Anti-minorities bias inherent in Pakistan’s Constitution: Ashok Bhan

Excelsior Correspondent
NEW DELHI, Mar 1: The Kashmir Policy and Strategy Group (KPSG), Chairman, Ashok Bhan today said that anti-minorities bias is inherent in the Constitution of Pakistan.
Addressing a webinar of international human rights activists, organised by KPSG, Bhan said that Pakistan’s minorities are in peril. He said the hift from ‘Jinnahist to Jihadist’ ideology in Pakistan has forced the religious and other minorities to live the lives as the most threatened and oppressed. He said anti-minority bias is inherent in Pakistan’s Constitution, with successive Governments adopting discriminatory laws against the minorities.
He said the killing of 11 coal miners belonging to the minority Hazara community in Pakistan’s Baluchistan province in January 2021, once again highlighted the predicament and vulnerability of minorities to brutal cleansing in Pakistan.
Bhan said the rights struggle and demands for greater autonomy by the major ethnic groups such as Pushtuns, Balochs and Sindhis have, over the years, provoked severe government repression. At the same time, non-Muslim minorities have continued to be the victims of particularly harsh religious laws.
Manzoor Ahmad Shah, a human rights lawyer from Britain said at the time of its creating as a separate nation, Pakistan was envisioned as a progressive, democratic and tolerant society, which, while retaining a Muslim majority, would give equal rights to its non-Muslim citizens.

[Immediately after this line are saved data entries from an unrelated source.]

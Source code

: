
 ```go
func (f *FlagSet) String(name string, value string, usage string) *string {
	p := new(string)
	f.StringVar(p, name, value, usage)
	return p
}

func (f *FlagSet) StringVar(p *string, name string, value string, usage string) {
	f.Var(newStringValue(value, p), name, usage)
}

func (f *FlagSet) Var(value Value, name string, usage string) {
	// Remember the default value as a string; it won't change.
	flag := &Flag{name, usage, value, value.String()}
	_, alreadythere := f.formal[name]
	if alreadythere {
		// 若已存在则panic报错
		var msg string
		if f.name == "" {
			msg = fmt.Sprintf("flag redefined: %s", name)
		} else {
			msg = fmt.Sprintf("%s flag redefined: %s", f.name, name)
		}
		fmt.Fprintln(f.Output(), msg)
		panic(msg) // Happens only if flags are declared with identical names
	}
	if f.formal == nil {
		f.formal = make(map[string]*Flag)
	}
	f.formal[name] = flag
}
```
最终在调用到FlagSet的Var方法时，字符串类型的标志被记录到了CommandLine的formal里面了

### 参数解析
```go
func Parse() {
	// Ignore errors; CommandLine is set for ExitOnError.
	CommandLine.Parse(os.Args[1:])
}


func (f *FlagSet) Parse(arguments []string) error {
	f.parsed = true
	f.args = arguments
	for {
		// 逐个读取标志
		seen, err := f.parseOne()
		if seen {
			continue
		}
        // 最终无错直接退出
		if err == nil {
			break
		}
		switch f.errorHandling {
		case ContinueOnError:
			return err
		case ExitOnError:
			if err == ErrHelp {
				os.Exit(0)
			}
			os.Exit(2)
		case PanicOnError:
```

Without calling it a secular state, its founder Muhammad Ali Jinnah and his modernist Muslim colleagues believed that Pakistan would improve its people’s socio-economic conditions and that people of all faiths and practices would continue to live as equal citizens. But Pakistan has failed to live up to its democratic and tolerant commitments in dealing with the minorities.

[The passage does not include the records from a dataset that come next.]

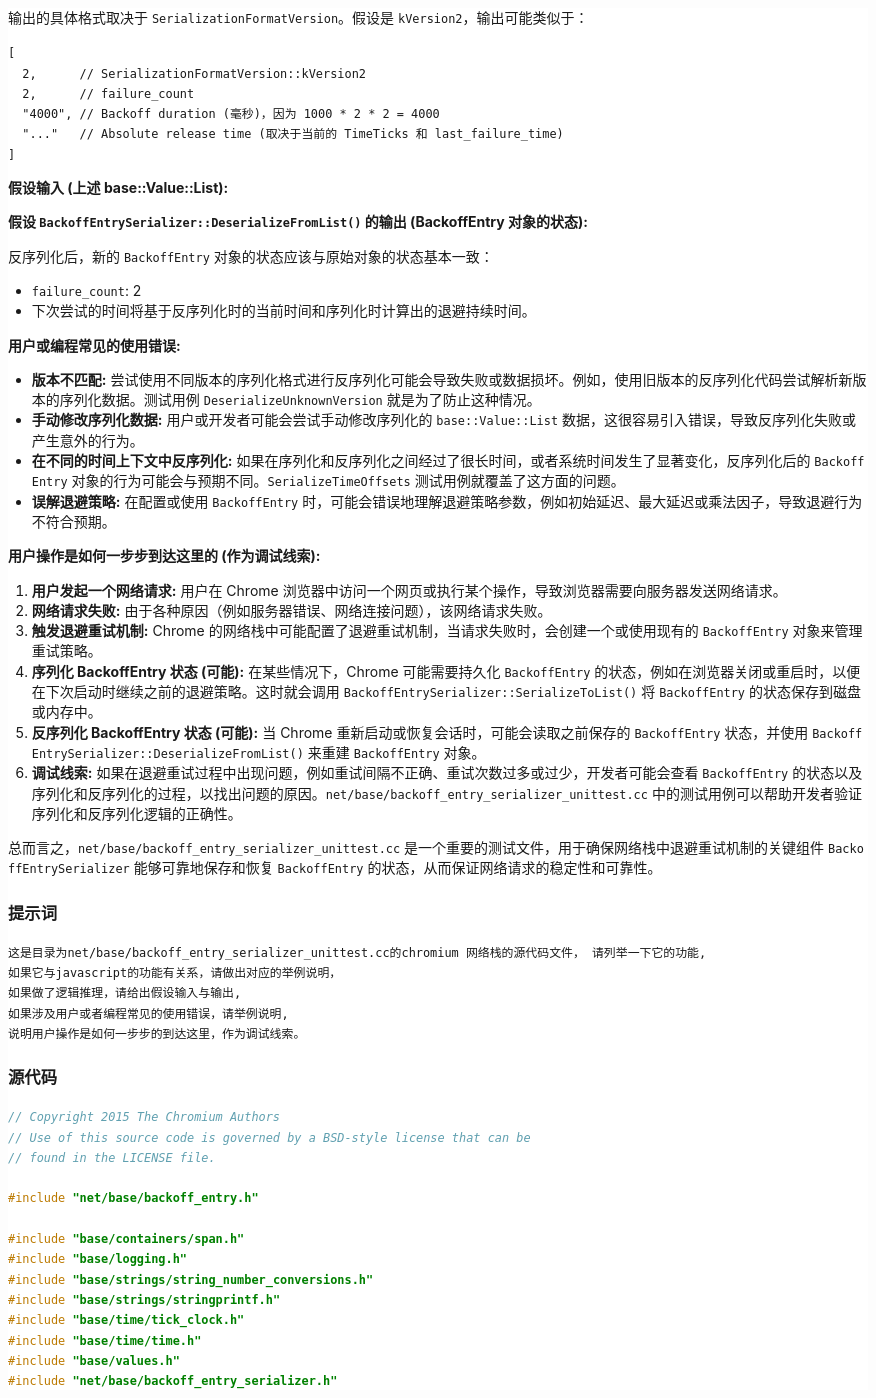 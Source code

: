 输出的具体格式取决于 `SerializationFormatVersion`。假设是 `kVersion2`，输出可能类似于：

```
[
  2,      // SerializationFormatVersion::kVersion2
  2,      // failure_count
  "4000", // Backoff duration (毫秒)，因为 1000 * 2 * 2 = 4000
  "..."   // Absolute release time (取决于当前的 TimeTicks 和 last_failure_time)
]
```

**假设输入 (上述 base::Value::List):**

**假设 `BackoffEntrySerializer::DeserializeFromList()` 的输出 (BackoffEntry 对象的状态):**

反序列化后，新的 `BackoffEntry` 对象的状态应该与原始对象的状态基本一致：

*   `failure_count`: 2
*   下次尝试的时间将基于反序列化时的当前时间和序列化时计算出的退避持续时间。

**用户或编程常见的使用错误:**

*   **版本不匹配:**  尝试使用不同版本的序列化格式进行反序列化可能会导致失败或数据损坏。例如，使用旧版本的反序列化代码尝试解析新版本的序列化数据。测试用例 `DeserializeUnknownVersion` 就是为了防止这种情况。
*   **手动修改序列化数据:** 用户或开发者可能会尝试手动修改序列化的 `base::Value::List` 数据，这很容易引入错误，导致反序列化失败或产生意外的行为。
*   **在不同的时间上下文中反序列化:**  如果在序列化和反序列化之间经过了很长时间，或者系统时间发生了显著变化，反序列化后的 `BackoffEntry` 对象的行为可能会与预期不同。`SerializeTimeOffsets` 测试用例就覆盖了这方面的问题。
*   **误解退避策略:**  在配置或使用 `BackoffEntry` 时，可能会错误地理解退避策略参数，例如初始延迟、最大延迟或乘法因子，导致退避行为不符合预期。

**用户操作是如何一步步到达这里的 (作为调试线索):**

1. **用户发起一个网络请求:** 用户在 Chrome 浏览器中访问一个网页或执行某个操作，导致浏览器需要向服务器发送网络请求。
2. **网络请求失败:** 由于各种原因（例如服务器错误、网络连接问题），该网络请求失败。
3. **触发退避重试机制:**  Chrome 的网络栈中可能配置了退避重试机制，当请求失败时，会创建一个或使用现有的 `BackoffEntry` 对象来管理重试策略。
4. **序列化 BackoffEntry 状态 (可能):**  在某些情况下，Chrome 可能需要持久化 `BackoffEntry` 的状态，例如在浏览器关闭或重启时，以便在下次启动时继续之前的退避策略。这时就会调用 `BackoffEntrySerializer::SerializeToList()` 将 `BackoffEntry` 的状态保存到磁盘或内存中。
5. **反序列化 BackoffEntry 状态 (可能):**  当 Chrome 重新启动或恢复会话时，可能会读取之前保存的 `BackoffEntry` 状态，并使用 `BackoffEntrySerializer::DeserializeFromList()` 来重建 `BackoffEntry` 对象。
6. **调试线索:** 如果在退避重试过程中出现问题，例如重试间隔不正确、重试次数过多或过少，开发者可能会查看 `BackoffEntry` 的状态以及序列化和反序列化的过程，以找出问题的原因。`net/base/backoff_entry_serializer_unittest.cc` 中的测试用例可以帮助开发者验证序列化和反序列化逻辑的正确性。

总而言之，`net/base/backoff_entry_serializer_unittest.cc` 是一个重要的测试文件，用于确保网络栈中退避重试机制的关键组件 `BackoffEntrySerializer` 能够可靠地保存和恢复 `BackoffEntry` 的状态，从而保证网络请求的稳定性和可靠性。

### 提示词
```
这是目录为net/base/backoff_entry_serializer_unittest.cc的chromium 网络栈的源代码文件， 请列举一下它的功能, 
如果它与javascript的功能有关系，请做出对应的举例说明，
如果做了逻辑推理，请给出假设输入与输出,
如果涉及用户或者编程常见的使用错误，请举例说明,
说明用户操作是如何一步步的到达这里，作为调试线索。
```

### 源代码
```cpp
// Copyright 2015 The Chromium Authors
// Use of this source code is governed by a BSD-style license that can be
// found in the LICENSE file.

#include "net/base/backoff_entry.h"

#include "base/containers/span.h"
#include "base/logging.h"
#include "base/strings/string_number_conversions.h"
#include "base/strings/stringprintf.h"
#include "base/time/tick_clock.h"
#include "base/time/time.h"
#include "base/values.h"
#include "net/base/backoff_entry_serializer.h"
```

Barrister Hamid Bashani, a native and a geo-political analyst said in 1970s, several elements culminated to contribute to a rise in violent attacks against minority groups in Pakistan; a scramble for power by Pakistan’s political parties led to even more instrumentalisation of religious divisions in society; the institutionalisation of discrimination of minorities into legislation by the Islamist governments who came to power and the militarization of the region, with a proliferation of arms and trained fighters turning to violence to settle conflicts.
According to the 2017 Census, Muslims make up 96.2 per cent of Pakistan’s population. Religious minorities make up only about 4 per cent of Pakistan’s total population. They are Hindus 1.6 per cent, Christians 1.59 per cent, Scheduled Castes 0.25 per cent, Ahmadis 0.22 per cent, and other minorities 0.07 per cent. Most Christians live in Punjab, while Hindus and Scheduled Castes are overwhelmingly located in Sindh. Ahmadis are evenly spread throughout the country, with some concentration in Islamabad.
Bashani said according to the HR Commission of Pakistan, around 1,000 young Hindu and Christian women are forced to change their religion each year. According to one statistic provided by a local Hindu activist, 50 Hindu girls have been forcibly converted to Islam in Sindh province alone since early 2019.
The youth leader from Kashmir Junaid Mir said Pakistan’s insecure and non-representative ruling elite, while seeking legitimacy, has used Islamic penal codes to establish discretionary punishments. He said during the Covid-19 pandemic, there were reports that rations were denied to Hindu and Christian minorities in the coastal areas of Karachi. Agencies involved in relief work said that the aid was reserved for Muslims only. Hindus are treated as second class citizens and systematically discriminated against in every sphere of life.
Mir further said blasphemy law is commonly used as a tool of harassment and persecution against non-Muslims. The state of Pakistan as a law enforcer has abused the law against minorities time and again. There is widespread support for blasphemy laws in Pakistan. Those who speak against such laws are also targeted.
In his closing remarks Chairman KPSG said there was a unanimous view of speakers that it is high time for the global community to urge Pakistan to protect the right to freedom of thought, conscience and religion, and to protect religious minorities from all forms of violence and discrimination.